Protected from the street by a stone wall, the transition from the interior to the exterior in the AH House happens naturally. The project follows a classical program, where the entire dwelling has a general distribution, meaning it follows the traditional line. "In terms of programming, my houses are conventional, as they reflect the three-dimensional reading of these spaces and their distribution. It is at this point that the project begins to present differences," explains architect Guilherme Torres, the project's author.

The entire residence was designed with the aim of integrating the gardens with the living areas, the architect recounts. "Instead of considering the building's limit, the structural element, I took into account setbacks as alignment, in order to create a garden outside the house, creating a breathing space. I believe that it's not enough to just build, but to give something back to the city."

Land as the initial idea

"The land is sovereign, it's where you see how the construction will be. I was fortunate to find the right place. To apply certain concepts, a marriage between the architect and the land is necessary, that's why, for me, it is my true client. Every time I look at the land, it gives me the solution," comments Guilherme. All the spaces in the social area transform into a veranda gently framed by the architecture

 Volume on the facade

The facade was worked with many volumes from the outside to the inside, without respecting limits. "My construction process is always very pure. I like to overlap volumes between two completely pure and assembled volumes. I use the basic principles of the modernist school, so, for example, on the ground floor, I took advantage of the height of the walls to create the glass area, which, when opened, creates its own landscape," Torres explains.

Subversion of forms

One of the great differentials of the work is the subversion of forms. For the architect, the element of surprise is very important, as the house reveals itself gradually. "When you look at the facade and identify what would be the entrance door, it's actually not a door, it's a gate. This boundary between inside and outside is something I seek to break in all projects." Ventilation and natural light

"It's impossible to think of a contemporary dwelling without considering lighting and ventilation." The architect works with large glass panels, generating a natural filter, with the advantage of not having to worry about opening or closing a curtain. It will always be static, offering protection. "Today, all of my projects are solar-oriented, I prioritize the use of natural light as much as possible. The idea is to dispense with artificial light during the daytime, because our country is sunny."

Language of materials

Guilherme Torres used three types of materials in his constructive language. "It's really cool to create a project exploring only light, only the garden, and only the textures of materials. That's where the true beauty of architecture lies."

The structure of the house is executed in prestressed concrete, a construction technique that allows the finishes to stand out. "I used materials that allow for visual continuity.

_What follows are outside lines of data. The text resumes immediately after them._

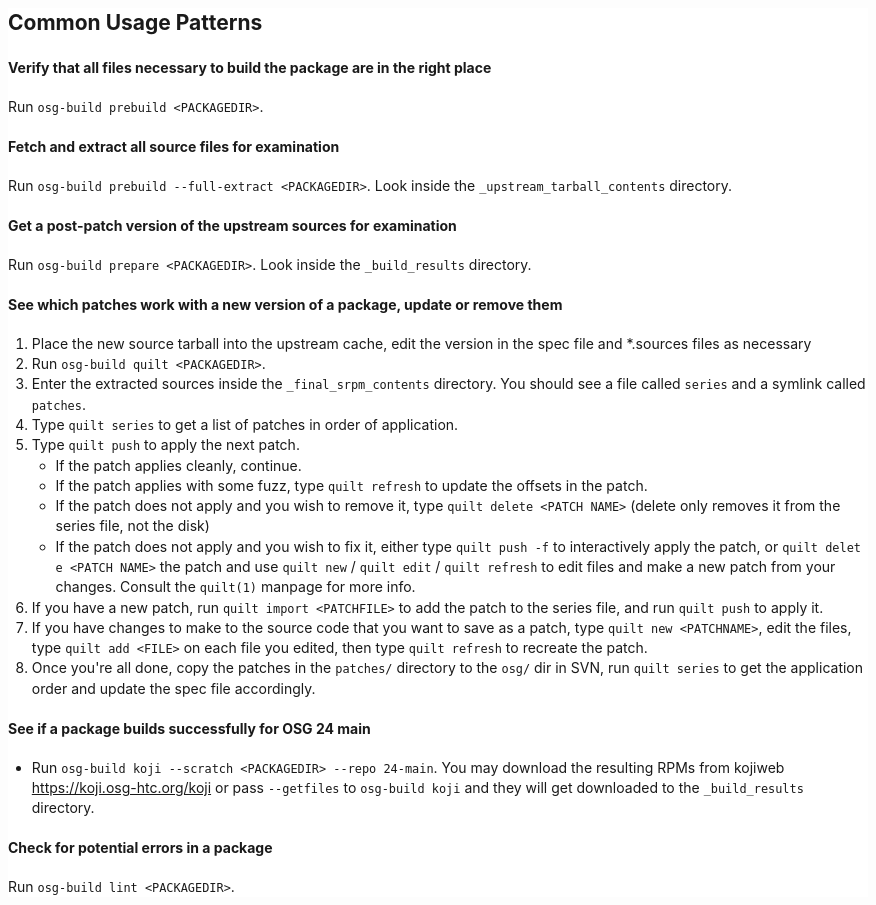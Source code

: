 Common Usage Patterns
---------------------

#### Verify that all files necessary to build the package are in the right place

Run `osg-build prebuild <PACKAGEDIR>`.

#### Fetch and extract all source files for examination

Run `osg-build prebuild --full-extract <PACKAGEDIR>`. Look inside the `_upstream_tarball_contents` directory.

#### Get a post-patch version of the upstream sources for examination

Run `osg-build prepare <PACKAGEDIR>`. Look inside the `_build_results` directory.

#### See which patches work with a new version of a package, update or remove them

1.  Place the new source tarball into the upstream cache, edit the version in the spec file and \*.sources files as necessary
2.  Run `osg-build quilt <PACKAGEDIR>`.
3.  Enter the extracted sources inside the `_final_srpm_contents` directory. You should see a file called `series` and a symlink called `patches`.
4.  Type `quilt series` to get a list of patches in order of application.
5.  Type `quilt push` to apply the next patch.
    -   If the patch applies cleanly, continue.
    -   If the patch applies with some fuzz, type `quilt refresh` to update the offsets in the patch.
    -   If the patch does not apply and you wish to remove it, type `quilt delete <PATCH NAME>` (delete only removes it from the series file, not the disk)
    -   If the patch does not apply and you wish to fix it, either type `quilt push -f` to interactively apply the patch, or `quilt delete <PATCH NAME>` the patch and use `quilt new` / `quilt edit` / `quilt refresh` to edit files and make a new patch from your changes. Consult the `quilt(1)` manpage for more info.
6.  If you have a new patch, run `quilt import <PATCHFILE>` to add the patch to the series file, and run `quilt push` to apply it.
7.  If you have changes to make to the source code that you want to save as a patch, type `quilt new <PATCHNAME>`, edit the files, type `quilt add <FILE>` on each file you edited, then type `quilt refresh` to recreate the patch.
8.  Once you're all done, copy the patches in the `patches/` directory to the `osg/` dir in SVN, run `quilt series` to get the application order and update the spec file accordingly.

#### See if a package builds successfully for OSG 24 main

-   Run `osg-build koji --scratch <PACKAGEDIR> --repo 24-main`. You may download the resulting RPMs from kojiweb <https://koji.osg-htc.org/koji> or pass `--getfiles` to `osg-build koji` and they will get downloaded to the `_build_results` directory.

#### Check for potential errors in a package

Run `osg-build lint <PACKAGEDIR>`.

The frames are made of brushed aluminum and steel, which offer excellent cleanliness. I used white masonry and, in the enclosing walls, wood stone. The structure blends brises and some concrete walls," comments the architect.

Special request

"One of the few things the owners specifically asked me for was a yellow door, so I decided to start from that point, highlighting yellow, an extremely positive color that inspires joy, prosperity, and also a Brazilian color," Torres explains.